═════ Information given ═════

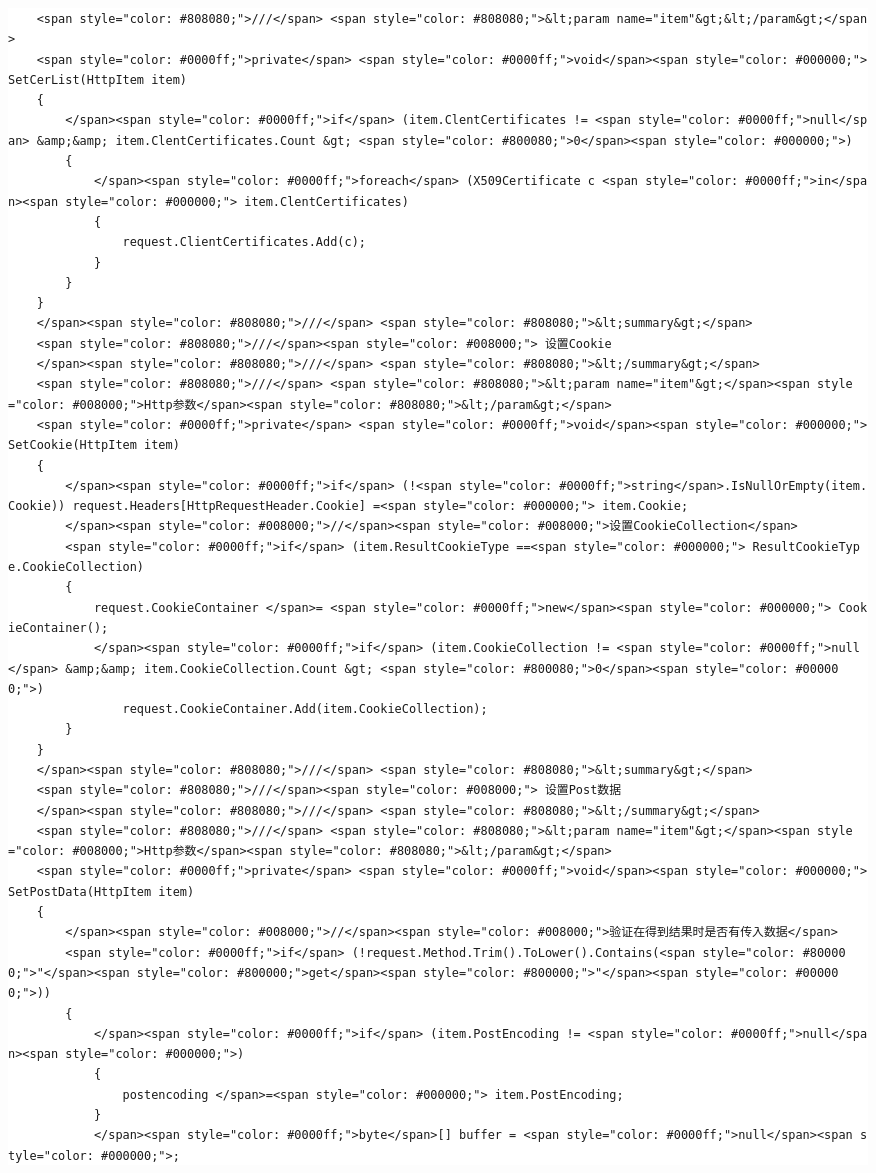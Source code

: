         <span style="color: #808080;">///</span> <span style="color: #808080;">&lt;param name="item"&gt;&lt;/param&gt;</span>
        <span style="color: #0000ff;">private</span> <span style="color: #0000ff;">void</span><span style="color: #000000;"> SetCerList(HttpItem item)
        {
            </span><span style="color: #0000ff;">if</span> (item.ClentCertificates != <span style="color: #0000ff;">null</span> &amp;&amp; item.ClentCertificates.Count &gt; <span style="color: #800080;">0</span><span style="color: #000000;">)
            {
                </span><span style="color: #0000ff;">foreach</span> (X509Certificate c <span style="color: #0000ff;">in</span><span style="color: #000000;"> item.ClentCertificates)
                {
                    request.ClientCertificates.Add(c);
                }
            }
        }
        </span><span style="color: #808080;">///</span> <span style="color: #808080;">&lt;summary&gt;</span>
        <span style="color: #808080;">///</span><span style="color: #008000;"> 设置Cookie
        </span><span style="color: #808080;">///</span> <span style="color: #808080;">&lt;/summary&gt;</span>
        <span style="color: #808080;">///</span> <span style="color: #808080;">&lt;param name="item"&gt;</span><span style="color: #008000;">Http参数</span><span style="color: #808080;">&lt;/param&gt;</span>
        <span style="color: #0000ff;">private</span> <span style="color: #0000ff;">void</span><span style="color: #000000;"> SetCookie(HttpItem item)
        {
            </span><span style="color: #0000ff;">if</span> (!<span style="color: #0000ff;">string</span>.IsNullOrEmpty(item.Cookie)) request.Headers[HttpRequestHeader.Cookie] =<span style="color: #000000;"> item.Cookie;
            </span><span style="color: #008000;">//</span><span style="color: #008000;">设置CookieCollection</span>
            <span style="color: #0000ff;">if</span> (item.ResultCookieType ==<span style="color: #000000;"> ResultCookieType.CookieCollection)
            {
                request.CookieContainer </span>= <span style="color: #0000ff;">new</span><span style="color: #000000;"> CookieContainer();
                </span><span style="color: #0000ff;">if</span> (item.CookieCollection != <span style="color: #0000ff;">null</span> &amp;&amp; item.CookieCollection.Count &gt; <span style="color: #800080;">0</span><span style="color: #000000;">)
                    request.CookieContainer.Add(item.CookieCollection);
            }
        }
        </span><span style="color: #808080;">///</span> <span style="color: #808080;">&lt;summary&gt;</span>
        <span style="color: #808080;">///</span><span style="color: #008000;"> 设置Post数据
        </span><span style="color: #808080;">///</span> <span style="color: #808080;">&lt;/summary&gt;</span>
        <span style="color: #808080;">///</span> <span style="color: #808080;">&lt;param name="item"&gt;</span><span style="color: #008000;">Http参数</span><span style="color: #808080;">&lt;/param&gt;</span>
        <span style="color: #0000ff;">private</span> <span style="color: #0000ff;">void</span><span style="color: #000000;"> SetPostData(HttpItem item)
        {
            </span><span style="color: #008000;">//</span><span style="color: #008000;">验证在得到结果时是否有传入数据</span>
            <span style="color: #0000ff;">if</span> (!request.Method.Trim().ToLower().Contains(<span style="color: #800000;">"</span><span style="color: #800000;">get</span><span style="color: #800000;">"</span><span style="color: #000000;">))
            {
                </span><span style="color: #0000ff;">if</span> (item.PostEncoding != <span style="color: #0000ff;">null</span><span style="color: #000000;">)
                {
                    postencoding </span>=<span style="color: #000000;"> item.PostEncoding;
                }
                </span><span style="color: #0000ff;">byte</span>[] buffer = <span style="color: #0000ff;">null</span><span style="color: #000000;">;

═════

> _What is expected_
For every line above, produce an exact transcription that omits the images.

> _Task result_
Source code

:         <span style="color: #808080;">///</span> <span style="color: #808080;">&lt;param name="item"&gt;&lt;/param&gt;</span>
        <span style="color: #0000ff;">private</span> <span style="color: #0000ff;">void</span><span style="color: #000000;"> SetCerList(HttpItem item)
        {
            </span><span style="color: #0000ff;">if</span> (item.ClentCertificates != <span style="color: #0000ff;">null</span> &amp;&amp; item.ClentCertificates.Count &gt; <span style="color: #800080;">0</span><span style="color: #000000;">)
            {
                </span><span style="color: #0000ff;">foreach</span> (X509Certificate c <span style="color: #0000ff;">in</span><span style="color: #000000;"> item.ClentCertificates)
                {
                    request.ClientCertificates.Add(c);
                }
            }
        }
        </span><span style="color: #808080;">///</span> <span style="color: #808080;">&lt;summary&gt;</span>
        <span style="color: #808080;">///</span><span style="color: #008000;"> 设置Cookie
        </span><span style="color: #808080;">///</span> <span style="color: #808080;">&lt;/summary&gt;</span>
        <span style="color: #808080;">///</span> <span style="color: #808080;">&lt;param name="item"&gt;</span><span style="color: #008000;">Http参数</span><span style="color: #808080;">&lt;/param&gt;</span>
        <span style="color: #0000ff;">private</span> <span style="color: #0000ff;">void</span><span style="color: #000000;"> SetCookie(HttpItem item)
        {
            </span><span style="color: #0000ff;">if</span> (!<span style="color: #0000ff;">string</span>.IsNullOrEmpty(item.Cookie)) request.Headers[HttpRequestHeader.Cookie] =<span style="color: #000000;"> item.Cookie;
            </span><span style="color: #008000;">//</span><span style="color: #008000;">设置CookieCollection</span>
            <span style="color: #0000ff;">if</span> (item.ResultCookieType ==<span style="color: #000000;"> ResultCookieType.CookieCollection)
            {
                request.CookieContainer </span>= <span style="color: #0000ff;">new</span><span style="color: #000000;"> CookieContainer();
                </span><span style="color: #0000ff;">if</span> (item.CookieCollection != <span style="color: #0000ff;">null</span> &amp;&amp; item.CookieCollection.Count &gt; <span style="color: #800080;">0</span><span style="color: #000000;">)
                    request.CookieContainer.Add(item.CookieCollection);
            }
        }
        </span><span style="color: #808080;">///</span> <span style="color: #808080;">&lt;summary&gt;</span>
        <span style="color: #808080;">///</span><span style="color: #008000;"> 设置Post数据
        </span><span style="color: #808080;">///</span> <span style="color: #808080;">&lt;/summary&gt;</span>
        <span style="color: #808080;">///</span> <span style="color: #808080;">&lt;param name="item"&gt;</span><span style="color: #008000;">Http参数</span><span style="color: #808080;">&lt;/param&gt;</span>
        <span style="color: #0000ff;">private</span> <span style="color: #0000ff;">void</span><span style="color: #000000;"> SetPostData(HttpItem item)
        {
            </span><span style="color: #008000;">//</span><span style="color: #008000;">验证在得到结果时是否有传入数据</span>
            <span style="color: #0000ff;">if</span> (!request.Method.Trim().ToLower().Contains(<span style="color: #800000;">"</span><span style="color: #800000;">get</span><span style="color: #800000;">"</span><span style="color: #000000;">))
            {
                </span><span style="color: #0000ff;">if</span> (item.PostEncoding != <span style="color: #0000ff;">null</span><span style="color: #000000;">)
                {
                    postencoding </span>=<span style="color: #000000;"> item.PostEncoding;
                }
                </span><span style="color: #0000ff;">byte</span>[] buffer = <span style="color: #0000ff;">null</span><span style="color: #000000;">;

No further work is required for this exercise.